But why I'm saying this is, it's really important to look at if it's going to cost me a certain amount of money to get degree, I'll give you a for instance, I have a family member who, we had a heated discussion. He did not like my perspective, but I'm okay with the fact that he, he didn't like my perspective. He got a PhD in heart history and he did it on student loan debt and he got a job as a curator working in a museum and he's only making like $30,000 a year. And he

said it's unfair. I got all this debt and all I'm making is $30,000 a year. Heres the thing. He should have never put that money into the education because the education would never have paid off if he did an RoI calculation. Its one of the reasons I dont like student loan debt at all. But if youre going to use student loan debt, we say that you dont take on more student loans than what your 1st 18 months salary would be. In other words, if hes going to get 30,000, the max student

loans hes going to get is 40 45,000. That's it. Anything beyond that, he better figure out another way to pay for it. He wouldn't have been buried. He would have been able to get out of the loan debt. But the more important thing is that he was paying over $100,000 for an education that was going to get him a 25,000 $30,000 job. There's no Roi in it. Okay. And so when we look at a college education, you don't look at it just for the degree

or you look at a certificate or a trade school. You don't look at it just for the training. You look at what it's going to give you on other side. And do I have the ability to recover that expense and get a return on investment from doing it? And if I do, great. The average cost of a public school living on campus these days is 26,000 a year. At four years, you are over $100,000 in costs. Does it make sense? Can you make that money back and return on investment in a decent amount of time? It

is an investment no different than any other investment. It should have an Roi in it. Okay. All right. Number ten, that's a soapbox for me. I apologize. But number ten, okay. Watch out for avoidable account fees. Okay. I'll talk about this in two different constructs. One is bank accounts. Now, most of my banking I do through credit card, credit unions because I don't like big banks. They charge fees. Their services are horrible. There's no personal service. There's

no personal connection. There's no relationships. And I can get what I need from a credit union. Support a community, support local businesses and do that better. And I get no fees. And I have personal relationships. The credit union that I work with, I've been with for decades, I can literally call them up. I have a relationship with them,

and I don't get hit with a whole bunch of fees. So if I'm going to put money in an account that they're going to use to make money on my money, they don't deserve to then make money on my money and charge me for giving them the money to make money on my money. It doesn't make sense. So I choose to avoid bank fees as much as possible. Okay, now let me look at something else. Investment

fees. So now we're talking about a brokerage account. We've got investments, we've got index funds, mutual funds, things like that. It is really important for me when I work with an investment advisor or when I talk to anyone that's going to help with investments, I say, give me. I want transparency on exactly how you're getting paid, where the fees are, where the expenses are.
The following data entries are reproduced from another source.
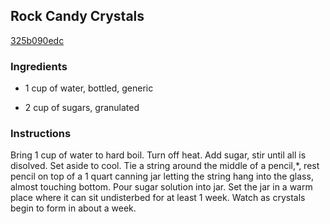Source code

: ## Rock Candy Crystals

[325b090edc](http://www.foodgeeks.com/recipes/19476)

### Ingredients

 - 1 cup of water, bottled, generic

 - 2 cup of sugars, granulated

### Instructions

Bring 1 cup of water to hard boil. Turn off heat. Add sugar, stir until all is disolved. Set aside to cool. Tie a string around the middle of a pencil,*, rest pencil on top of a 1 quart canning jar letting the string hang into the glass, almost touching bottom. Pour sugar solution into jar. Set the jar in a warm place where it can sit undisterbed for at least 1 week. Watch as crystals begin to form in about a week.
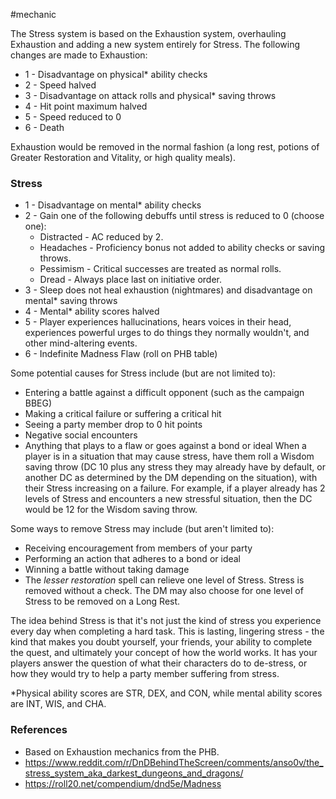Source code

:  #mechanic 

The Stress system is based on the Exhaustion system, overhauling Exhaustion and adding a new system entirely for Stress. The following changes are made to Exhaustion:
* 1 - Disadvantage on physical* ability checks
* 2 - Speed halved
* 3 - Disadvantage on attack rolls and physical* saving throws
* 4 - Hit point maximum halved
* 5 - Speed reduced to 0
* 6 - Death

Exhaustion would be removed in the normal fashion (a long rest, potions of Greater Restoration and Vitality, or high quality meals).

### Stress

* 1 - Disadvantage on mental* ability checks
* 2 - Gain one of the following debuffs until stress is reduced to 0 (choose one):
	* Distracted - AC reduced by 2.
	* Headaches - Proficiency bonus not added to ability checks or saving throws.
	* Pessimism - Critical successes are treated as normal rolls.
	* Dread - Always place last on initiative order.
* 3 - Sleep does not heal exhaustion (nightmares) and disadvantage on mental* saving throws
* 4 - Mental* ability scores halved
* 5 - Player experiences hallucinations, hears voices in their head, experiences powerful urges to do things they normally wouldn't, and other mind-altering events.
* 6 - Indefinite Madness Flaw (roll on PHB table)

Some potential causes for Stress include (but are not limited to):
* Entering a battle against a difficult opponent (such as the campaign BBEG)
* Making a critical failure or suffering a critical hit
* Seeing a party member drop to 0 hit points
* Negative social encounters
* Anything that plays to a flaw or goes against a bond or ideal
When a player is in a situation that may cause stress, have them roll a Wisdom saving throw (DC 10 plus any stress they may already have by default, or another DC as determined by the DM depending on the situation), with their Stress increasing on a failure. For example, if a player already has 2 levels of Stress and encounters a new stressful situation, then the DC would be 12 for the Wisdom saving throw.

Some ways to remove Stress may include (but aren't limited to):
* Receiving encouragement from members of your party
* Performing an action that adheres to a bond or ideal
* Winning a battle without taking damage
* The *lesser restoration* spell can relieve one level of Stress.
Stress is removed without a check. The DM may also choose for one level of Stress to be removed on a Long Rest.

The idea behind Stress is that it's not just the kind of stress you experience every day when completing a hard task. This is lasting, lingering stress - the kind that makes you doubt yourself, your friends, your ability to complete the quest, and ultimately your concept of how the world works. It has your players answer the question of what their characters do to de-stress, or how they would try to help a party member suffering from stress.

*Physical ability scores are STR, DEX, and CON, while mental ability scores are INT, WIS, and CHA.

### References

* Based on Exhaustion mechanics from the PHB.
* https://www.reddit.com/r/DnDBehindTheScreen/comments/anso0v/the_stress_system_aka_darkest_dungeons_and_dragons/
* https://roll20.net/compendium/dnd5e/Madness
Even if you don't work with an advisor, if you buy, say, some sort of actively managed mutual fund, their fees could be anywhere from 0.5% to 1.7%, even more. Well, think about this, and it doesn't sound like a lot, but on a $10,000 investment, that means that you're going to pay fifty dollars to one hundred and seventy dollars in fees, in expenses, okay? But that means that you lose the $170 at the top line, and you lose not only that, but you lose all the growth on it for years. And

it happens over and over again. And if you have more than 10,000, if you have 100,000, guess what? It's 1700. It's $500 to $1,700. It starts to add up. And when you have low cost alternatives, like index funds and ETF's, low cost funds that are diversified, that you can pay 0.015 to 0.04%. The difference is I'm either paying $50 to $170 per 10,000 or I'm paying a dollar, $50 to $44 per 10,000. Huge difference. So I avoid, I avoid expenses and fees, and I'm very upfront.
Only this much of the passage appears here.